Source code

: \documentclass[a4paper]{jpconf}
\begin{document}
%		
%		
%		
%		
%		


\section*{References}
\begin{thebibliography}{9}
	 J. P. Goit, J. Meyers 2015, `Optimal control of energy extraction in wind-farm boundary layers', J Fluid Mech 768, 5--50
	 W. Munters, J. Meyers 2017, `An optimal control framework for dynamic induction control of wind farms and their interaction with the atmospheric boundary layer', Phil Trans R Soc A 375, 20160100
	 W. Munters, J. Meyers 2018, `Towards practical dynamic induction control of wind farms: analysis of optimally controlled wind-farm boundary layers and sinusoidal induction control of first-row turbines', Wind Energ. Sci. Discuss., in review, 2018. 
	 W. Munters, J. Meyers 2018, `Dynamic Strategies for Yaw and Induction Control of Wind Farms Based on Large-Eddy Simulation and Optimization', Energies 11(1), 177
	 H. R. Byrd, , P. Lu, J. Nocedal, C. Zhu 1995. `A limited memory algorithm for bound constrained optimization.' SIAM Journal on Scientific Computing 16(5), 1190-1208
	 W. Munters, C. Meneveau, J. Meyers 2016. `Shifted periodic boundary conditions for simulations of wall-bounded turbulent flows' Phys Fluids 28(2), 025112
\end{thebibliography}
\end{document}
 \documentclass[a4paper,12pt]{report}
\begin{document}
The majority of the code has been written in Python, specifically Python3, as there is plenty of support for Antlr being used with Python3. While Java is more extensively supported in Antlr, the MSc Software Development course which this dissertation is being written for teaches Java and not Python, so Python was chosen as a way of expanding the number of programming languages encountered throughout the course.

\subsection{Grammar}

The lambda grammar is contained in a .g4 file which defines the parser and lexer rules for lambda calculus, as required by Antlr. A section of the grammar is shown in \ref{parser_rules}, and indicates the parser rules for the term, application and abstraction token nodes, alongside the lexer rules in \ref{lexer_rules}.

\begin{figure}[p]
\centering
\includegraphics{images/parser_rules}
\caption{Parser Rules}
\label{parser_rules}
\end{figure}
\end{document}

→ **ABOUT THIS EXERCISE**:
Where a line of the records holds the word "documentclass", copy that line.

→ **RESULT FOR THIS EXERCISE**:
: \documentclass[a4paper]{jpconf}
 \documentclass[a4paper,12pt]{report}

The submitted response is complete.